Big Ten teams will have plenty of regular-season opportunities this year to gain some national respect.
Ohio State plays host to USC on Sept. 12.
In other games during the year, Illinois plays Missouri, at Cincinnati and home against Fresno State.
Michigan, Michigan State and Purdue play Notre Dame.
Minnesota plays California; Iowa plays Arizona and Wisconsin goes to Hawaii on Dec. 5.
The Badgers, though, are one of only two Big Ten teams that will play after Thanksgiving.
So, once again, the bulk of the league, and the bulk of its bowl teams, will have extended layoffs before post-season play because of a regular-season schedule that has them playing 12 consecutive weeks with no off week.
That changes next year, when the final week of the regular season falls after Thanksgiving and each team in the league gets a bye week.
“I believe the fact that we’ll be playing after Thanksgiving will help us a little bit,” Illinois coach Ron Zook said. “Now, the season will be prolonged a little. That will help us, but until we go win the big bowl games, we have to keep our mouths shut.
“I tell anybody who will listen, ‘The Big Ten Conference is just as good as any other conference. There are teams in this league who can play with anybody in the country. But on that certain day, we haven’t performed the way we’re capable of performing. I think all the coaches understand that until we go play and until we go win, we have to just bite the bullet.”

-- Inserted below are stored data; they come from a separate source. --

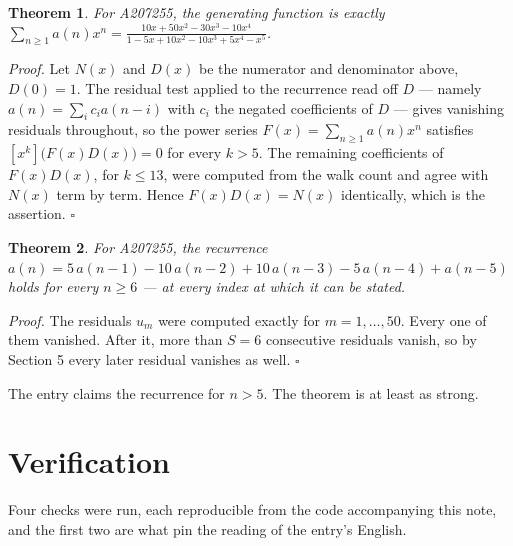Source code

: \documentclass[11pt]{article}
\newtheorem{theorem}{Theorem}
\theoremstyle{definition}
\begin{document}
\begin{theorem} For A207255, the generating function is exactly $\sum_{n\ge 1} a(n)x^n = \frac{10x + 50x^{2} - 30x^{3} - 10x^{4}}{1 - 5x + 10x^{2} - 10x^{3} + 5x^{4} - x^{5}}$.\end{theorem}

{\itshape Proof.} Let $N(x)$ and $D(x)$ be the numerator and denominator above, $D(0)=1$. The residual test applied to the recurrence read off $D$ --- namely $a(n) = \sum_i c_i a(n-i)$ with $c_i$ the negated coefficients of $D$ --- gives vanishing residuals throughout, so the power series $F(x)=\sum_{n\ge 1}a(n)x^n$ satisfies $[x^k]\bigl(F(x)D(x)\bigr) = 0$ for every $k > 5$. The remaining coefficients of $F(x)D(x)$, for $k \le 13$, were computed from the walk count and agree with $N(x)$ term by term. Hence $F(x)D(x) = N(x)$ identically, which is the assertion. $\square$

\begin{theorem} For A207255, the recurrence $a(n) = 5\,a(n-1) - 10\,a(n-2) + 10\,a(n-3) - 5\,a(n-4) + a(n-5)$ holds for every $n \ge 6$ --- at every index at which it can be stated.\end{theorem}

{\itshape Proof.} The residuals $u_m$ were computed exactly for $m = 1,\dots,50$. Every one of them vanished. After it, more than $S = 6$ consecutive residuals vanish, so by Section 5 every later residual vanishes as well. $\square$

The entry claims the recurrence for $n > 5$. The theorem is at least as strong.

\section{Verification}

Four checks were run, each reproducible from the code accompanying this note, and the first two are what pin the reading of the entry's English.
\end{document}
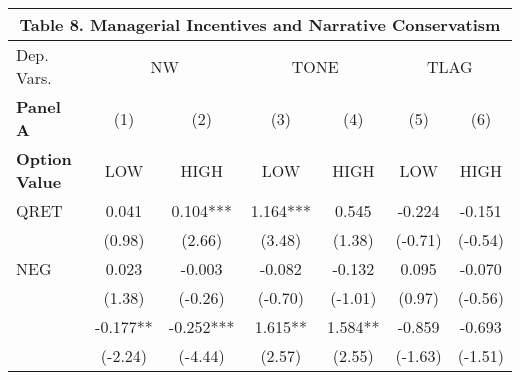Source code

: \begin{table}[htbp] \label{T8}
  \centering
    \begin{tabular}{lcccccc}
    \multicolumn{7}{c}{\textbf{Table 8. Managerial Incentives and Narrative Conservatism}} \\
    \midrule
    \midrule
    Dep. Vars.& \multicolumn{2}{c}{NW} & \multicolumn{2}{c}{TONE} & \multicolumn{2}{c}{TLAG}\\
    \midrule
    \textbf{Panel A}  & (1) & (2) & (3) & (4) & (5) & (6) \\
    \multicolumn{1}{l}{\textbf{Option Value}} & LOW & HIGH & LOW & HIGH & LOW & HIGH \\
    \cmidrule{2-7}
    \multicolumn{1}{l}{QRET} & 0.041 & 0.104*** & 1.164*** & 0.545 & -0.224 & -0.151 \\
      & (0.98) & (2.66) & (3.48) & (1.38) & (-0.71) & (-0.54) \\
    \multicolumn{1}{l}{NEG} & 0.023 & -0.003 & -0.082 & -0.132 & 0.095 & -0.070 \\
      & (1.38) & (-0.26) & (-0.70) & (-1.01) & (0.97) & (-0.56) \\
    \rowcolor[rgb]{ .933,  .925,  .882} \multicolumn{1}{l}{QRET$\times$NEG} & -0.177** & -0.252*** & 1.615** & 1.584** & -0.859 & -0.693 \\
    \rowcolor[rgb]{ .933,  .925,  .882}  & (-2.24) & (-4.44) & (2.57) & (2.55) & (-1.63) & (-1.51) \\

\end{tabular}
\end{table}

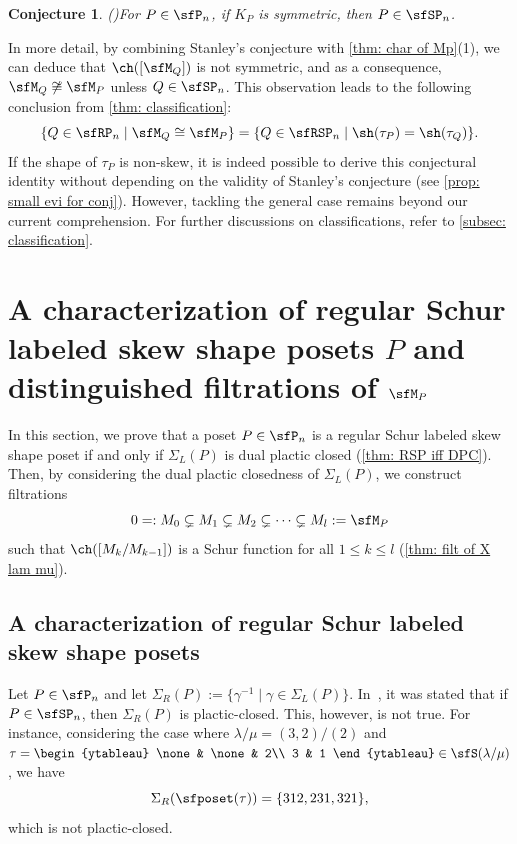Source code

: \documentclass[12pt, reqno]{amsart}
\newtheorem{conjecture}[theorem]{Conjecture}
\theoremstyle{definition}
\numberwithin{equation}{section} \numberwithin{figure}{section}
\numberwithin{table}{section}
\begin{document}
\begin{conjecture}{\rm (\cite[p. 81]{72Stanley})}\label{conj: Stanley}
For $P \in \sfP_n$, if $K_P$ is symmetric, then $P \in \sfSP_n$.
\end{conjecture}


In more detail, by combining Stanley's conjecture with \cref{thm: char of Mp}(1), we can deduce that $\ch([\sfM_Q])$ is not symmetric, and as a consequence, $\sfM_Q \not\cong \sfM_P$ unless $Q \in \sfSP_n$. This observation leads to the following conclusion from \cref{thm: classification}:
\[
\{Q \in \sfRP_n \mid \sfM_Q \cong \sfM_P\} 
= 
\{Q \in \sfRSP_n \mid \sh(\tau_P) = \sh(\tau_Q) \}.
\]
If the shape of $\tau_P$ is non-skew, it is indeed possible to derive this conjectural identity without depending on the validity of Stanley's conjecture (see \cref{prop: small evi for conj}). 
However, tackling the general case remains beyond our current comprehension.
For further discussions on classifications, refer to \cref{subsec: classification}.











\section{A characterization of regular Schur labeled skew shape posets $P$ and distinguished filtrations of $\sfM_P$}\label{Sec: filtration}


In this section, we prove that a poset $P \in \sfP_n$ is a regular Schur labeled skew shape poset if and only if $\Sigma_L(P)$ is dual plactic closed (\cref{thm: RSP iff DPC}).
Then, by considering the dual plactic closedness of $\Sigma_L(P)$, we construct   filtrations 
\[
0 =: M_0  \subsetneq M_1 \subsetneq M_2 \subsetneq \cdots \subsetneq M_l := \sfM_P
\]
such that $\ch([M_{k}/M_{k-1}])$ is a Schur function for all $1 \leq k \leq l$
(\cref{thm: filt of X lam mu}). 





\subsection{A characterization of regular Schur labeled skew shape posets}\label{subsec: char of RSPn}


Let $P \in \sfP_n$ and let  $\Sigma_R(P) :=\{\gamma^{-1} \mid \gamma \in \Sigma_L(P)\}$.
In~\cite[Fact 1]{93M}, it was stated that if $P \in \sfSP_n$, then  $\Sigma_R(P)$ is plactic-closed. 
This, however, is not true.
For instance, considering the case where $\lambda/\mu = (3,2)/(2)$ and $\tau = \begin{ytableau}
\none & \none & 2\\
3 & 1
\end{ytableau} \in \sfS(\lambda/\mu)$,
we have
\[
\Sigma_R(\sfposet(\tau)) = \{312, 231, 321\}, 
\]
which is not plactic-closed.
\end{document}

2 Responses to “It might get worse before it gets better”

  1. Chris Haaker Says:

    Wow. Delany = delusional. Can we vote him off of the island?

  2. Mike Says:

    The real problem is that we have had better bowl game ties than teams these last few years. One of those losses each year has been playing USC (consistently one of the top 3 teams in the country) in essentially a home game for them. Several years it has been our second-best team that is playing them.

    Having your best team go to the national championship and lose really hurts your chances of a good bowl game record, because every other team gets bumped down a spot, and suddenly you aren’t favored in any of your bowl games. And so (for example) even if you do have the 2nd, 4th, and 6th best teams in the country, if they’re playing the 1st, 3rd, and fifth teams you’re going to have a horrible record.

    So is the Big Ten not dominant lately? Definitely they are. Is it as terrible as the bowl record sometimes makes it appear. I wouldn’t say so. We definitely would like to get better, though.